2015 was meant to be the year I did ALL THE RUNNING. I have had some great times, the Balloch to Clydebank half marathon, the Polaroid 10k series and the Paris marathon have been particular highlights. I have always loved my les mills classes and giving them up while I recovered from fracturing my ribs was hard, but not as hard as I thought as I had my running.
Way back in January I signed up for loads of races. Edinburgh Marathon, Liverpool marathon and then the Clyde Stride 40 mile ultra in July. I wanted to be an ultra runner before my ‘big’ birthday and everything I did for 2015 was leading up to that point.
I decided a few weeks before Edinburgh to drop down to the half – I just felt too drained to put myself through a marathon – then another two weeks later in Liverpool. Better save it all for Liverpool. I did want a fair crack at 13.1 and with Edinburgh’s flat course I had slight hopes I might do well.
Let’s just say if the man upstairs had stood in front of me banging cymbals, waving red flags and shouting STAAAAAP I still wouldn’t have listened. I was determined to run, despite getting a 10k PB only two days previously and having a slight niggle in my hamstring which had been bothering me for weeks.

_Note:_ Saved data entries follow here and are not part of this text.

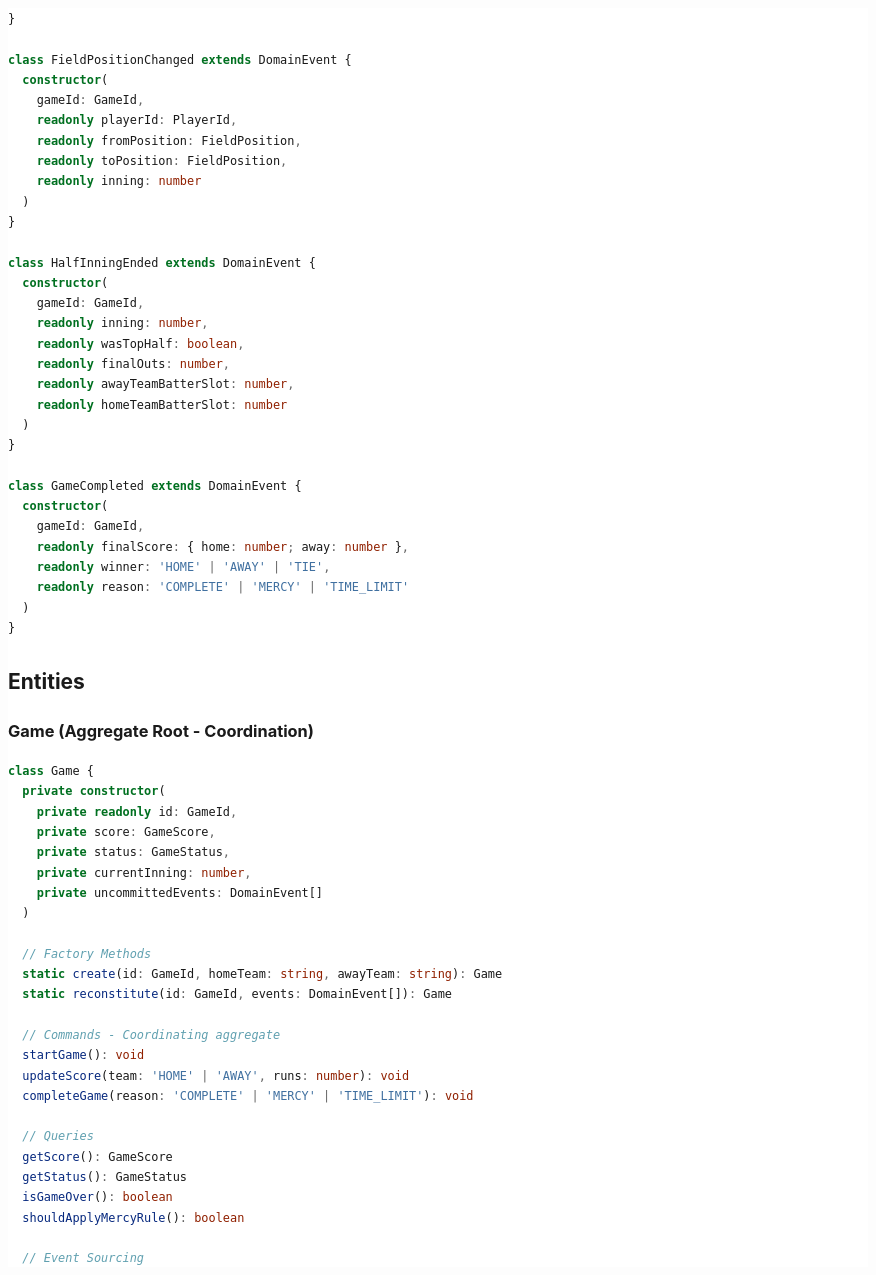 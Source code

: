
 ```typescript
}

class FieldPositionChanged extends DomainEvent {
  constructor(
    gameId: GameId,
    readonly playerId: PlayerId,
    readonly fromPosition: FieldPosition,
    readonly toPosition: FieldPosition,
    readonly inning: number
  )
}

class HalfInningEnded extends DomainEvent {
  constructor(
    gameId: GameId,
    readonly inning: number,
    readonly wasTopHalf: boolean,
    readonly finalOuts: number,
    readonly awayTeamBatterSlot: number,
    readonly homeTeamBatterSlot: number
  )
}

class GameCompleted extends DomainEvent {
  constructor(
    gameId: GameId,
    readonly finalScore: { home: number; away: number },
    readonly winner: 'HOME' | 'AWAY' | 'TIE',
    readonly reason: 'COMPLETE' | 'MERCY' | 'TIME_LIMIT'
  )
}
```

## Entities

### Game (Aggregate Root - Coordination)

```typescript
class Game {
  private constructor(
    private readonly id: GameId,
    private score: GameScore,
    private status: GameStatus,
    private currentInning: number,
    private uncommittedEvents: DomainEvent[]
  )

  // Factory Methods
  static create(id: GameId, homeTeam: string, awayTeam: string): Game
  static reconstitute(id: GameId, events: DomainEvent[]): Game

  // Commands - Coordinating aggregate
  startGame(): void
  updateScore(team: 'HOME' | 'AWAY', runs: number): void
  completeGame(reason: 'COMPLETE' | 'MERCY' | 'TIME_LIMIT'): void

  // Queries
  getScore(): GameScore
  getStatus(): GameStatus
  isGameOver(): boolean
  shouldApplyMercyRule(): boolean

  // Event Sourcing
```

There were also weather warnings for the day in edinburgh too – which came to nothing – tbh it was perfect race weather for me, cloudy and over cast. Set off from Regents Road with a slight feeling of déjà vu having ran the same race last year. I was late to the start and got to baggage as they were closing the trucks. I got changed in a Portaloo and ended up losing my pyjamas and my yurbud headphones…it’s a funny story – I promise. I had to start from the back too as I was so late. If I had been clenching my jaws any tighter I would have broken my teeth.
The start was uber congested and it took ages for me to get going. I knew deep down that a PB would be impossible after the first few miles as I would have to make up too much time but nevertheless I ploughed on. Once we got to the beach section at Portabello I cheered up a bit. It wasn’t too crowded which meant I could overtake more easily. I knew from the playlist I was using roughly what time i was at for 10k and tried to make peace with the fact that this wouldn’t be a PB…. Then my hamstring just went. Complete and utter searing pain. I started panicking as the pain just took my breath away – but I kept going and tried to calm myself. I knew that stopping would be the sensible thing to do but also – I was at PORTABELLO FREAKING BEACH – I’d still need to get 7 miles to the end to get my baggage.
I decided to plough on and see how it went. It was 7 miles of torture. At one point i couldn’t bend my right leg and had to sort of drag it along. Then the pain spread all around my knee which was just delightful. It just kept getting worse and worse. Then came the out and back section. My god I felt like I ran for hours for those few miles. Mentally it is appalling. My knee and hamstring were screaming at me and I was no longer over taking anyone. A girl in a ducking novelty t shirt overtook me. I looked at all the great runners coming back towards me. Running properly. Un injured. And I’m kidding myself on limping like a possessed maniac. FINALLY we turned and headed back towards the finish. FINALLY I saw the 12 mile marker and this hell was going to end. This guy who was breathing like an athsmatic donkey overtook me. I wasn’t even out of breath – I could barely move my knee by this point. Finally the end came. I actually smiled as I crossed the finish line. It felt like the longest race ever. 1.46.41.
I hobbled forward to get my medal, water, goody bag etc and the feeling of complete and utter devastation just washed over me. Went to baggage and managed after a LOT of hassle to get my bag. Got the £1 bus into Edinburgh. Fabulous service by First! No one should ever pay a tenner for the official shuttle bus which was nowhere to be seen. Tweeted a bit while on the bus. Managed to actually laugh at a funny txt message.
Realised on the train home that I need to get the fuck over myself. I’m lucky to be able to run. I’m lucky that I’m getting faster at all. Not every race will be a PB, or even a great experience.
People ran that day for loved ones who are no longer with them, to raise money for fantastic charities and people who have overcome serious illnesses themselves. Running is important to me but I do need to get a grip and see the bigger picture.
So I’ve torn my hamstring and damaged the tendons at the back of my knee. I need ultra sound treatment and muscle therapy and time off from running. It’s all character building and part of the journey. I’ve also been told to take up something called ‘Pie and Lattes’ classes which sound great.
The second I got back to Glasgow I got really drunk. Some things never change.